Prompt ▸ At the line containing "수렴 속도도 더 빠름", begin retyping, and stop after the last line of the data; add nothing.

Segment Start: Listed entries

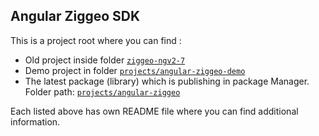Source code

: ## Angular Ziggeo SDK

This is a project root where you can find :
- Old project inside folder [`ziggeo-ngv2-7`](https://github.com/Ziggeo/angular-ziggeo/blob/master/ziggeo-ngv2-7/README.md)
- Demo project in folder [`projects/angular-ziggeo-demo`](https://github.com/Ziggeo/angular-ziggeo/blob/master/projects/angular-ziggeo-demo/README.md)
- The latest package (library) which is publishing in package Manager. Folder path: [`projects/angular-ziggeo`](https://github.com/Ziggeo/angular-ziggeo/blob/master/projects/angular-ziggeo/README.md)

Each listed above has own README file where you can find additional information.
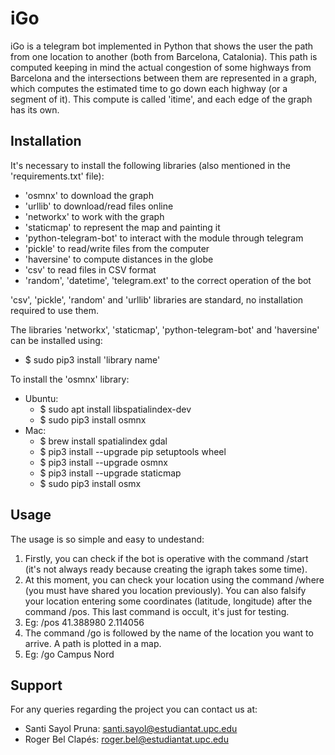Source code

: # iGo
iGo is a telegram bot implemented in Python that shows the user the path from one location to another (both from Barcelona, Catalonia).
This path is computed keeping in mind the actual congestion of some highways from Barcelona and the intersections between them are represented in a graph, which computes the estimated time to go down each highway (or a segment of it). This compute is called 'itime', and each edge of the graph has its own.
## Installation
It's necessary to install the following libraries (also mentioned in the 'requirements.txt' file):
- 'osmnx' to download the graph
- 'urllib' to download/read files online
- 'networkx' to work with the graph
- 'staticmap' to represent the map and painting it
- 'python-telegram-bot' to interact with the module through telegram
- 'pickle' to read/write files from the computer
- 'haversine' to compute distances in the globe
- 'csv' to read files in CSV format
- 'random', 'datetime', 'telegram.ext' to the correct operation of the bot

'csv', 'pickle', 'random' and 'urllib' libraries are standard, no installation required to use them.

The libraries 'networkx', 'staticmap', 'python-telegram-bot' and 'haversine' can be installed using: 
- $ sudo pip3 install 'library name'

To install the 'osmnx' library:
  - Ubuntu:
    - $ sudo apt install libspatialindex-dev 
    - $ sudo pip3 install osmnx 
  - Mac: 
    - $ brew install spatialindex gdal 
    - $ pip3 install --upgrade pip setuptools wheel  
    - $ pip3 install --upgrade osmnx 
    - $ pip3 install --upgrade staticmap 
    - $ sudo pip3 install osmx
## Usage
The usage is so simple and easy to undestand: 
1. Firstly, you can check if the bot is operative with the command /start (it's not always ready because creating the igraph takes some time).
2. At this moment, you can check your location using the command /where (you must have shared you location previously). You can also falsify your location entering some coordinates (latitude, longitude) after the command /pos. This last command is occult, it's just for testing. 
1. Eg: /pos 41.388980 2.114056
4. The command /go is followed by the name of the location you want to arrive. A path is plotted in a map. 
1. Eg: /go Campus Nord
## Support
For any queries regarding the project you can contact us at: 
  - Santi Sayol Pruna: santi.sayol@estudiantat.upc.edu
  - Roger Bel Clapés: roger.bel@estudiantat.upc.edu
  
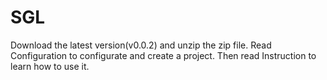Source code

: # SGL
Download the latest version(v0.0.2) and unzip the zip file. Read Configuration to configurate and create a project. Then read Instruction to learn how to use it.
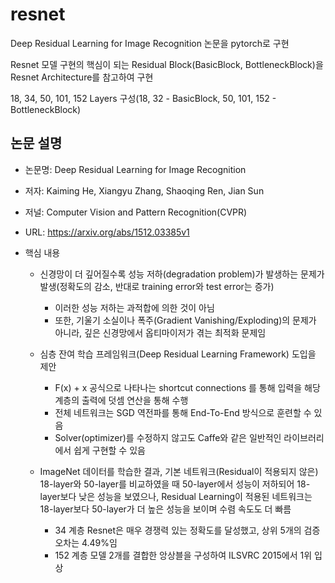 # resnet

Deep Residual Learning for Image Recognition 논문을 pytorch로 구현

Resnet 모델 구현의 핵심이 되는 Residual Block(BasicBlock, BottleneckBlock)을 Resnet Architecture를 참고하여 구현

18, 34, 50, 101, 152 Layers 구성(18, 32 - BasicBlock, 50, 101, 152 - BottleneckBlock)

## 논문 설명

-   논문명: Deep Residual Learning for Image Recognition
-   저자: Kaiming He, Xiangyu Zhang, Shaoqing Ren, Jian Sun
-   저널: Computer Vision and Pattern Recognition(CVPR)
-   URL: https://arxiv.org/abs/1512.03385v1

-   핵심 내용

    -   신경망이 더 깊어질수록 성능 저하(degradation problem)가 발생하는 문제가 발생(정확도의 감소, 반대로 training error와 test error는 증가)

        -   이러한 성능 저하는 과적합에 의한 것이 아님
        -   또한, 기울기 소실이나 폭주(Gradient Vanishing/Exploding)의 문제가 아니라, 깊은 신경망에서 옵티마이저가 겪는 최적화 문제임

    -   심층 잔여 학습 프레임워크(Deep Residual Learning Framework) 도입을 제안

        -   F(x) + x 공식으로 나타나는 shortcut connections 를 통해 입력을 해당 계층의 출력에 덧셈 연산을 통해 수행
        -   전체 네트워크는 SGD 역전파를 통해 End-To-End 방식으로 훈련할 수 있음
        -   Solver(optimizer)를 수정하지 않고도 Caffe와 같은 일반적인 라이브러리에서 쉽게 구현할 수 있음

    -   ImageNet 데이터를 학습한 결과, 기본 네트워크(Residual이 적용되지 않은) 18-layer와 50-layer를 비교하였을 때 50-layer에서 성능이 저하되어 18-layer보다 낮은 성능을 보였으나, Residual Learning이 적용된 네트워크는 18-layer보다 50-layer가 더 높은 성능을 보이며 수렴 속도도 더 빠름
        -   34 계층 Resnet은 매우 경쟁력 있는 정확도를 달성했고, 상위 5개의 검증 오차는 4.49%임
        -   152 계층 모델 2개를 결합한 앙상블을 구성하여 ILSVRC 2015에서 1위 입상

Segment End: Listed entries

Written solution ▸
    -   ImageNet 데이터를 학습한 결과, 기본 네트워크(Residual이 적용되지 않은) 18-layer와 50-layer를 비교하였을 때 50-layer에서 성능이 저하되어 18-layer보다 낮은 성능을 보였으나, Residual Learning이 적용된 네트워크는 18-layer보다 50-layer가 더 높은 성능을 보이며 수렴 속도도 더 빠름
        -   34 계층 Resnet은 매우 경쟁력 있는 정확도를 달성했고, 상위 5개의 검증 오차는 4.49%임
        -   152 계층 모델 2개를 결합한 앙상블을 구성하여 ILSVRC 2015에서 1위 입상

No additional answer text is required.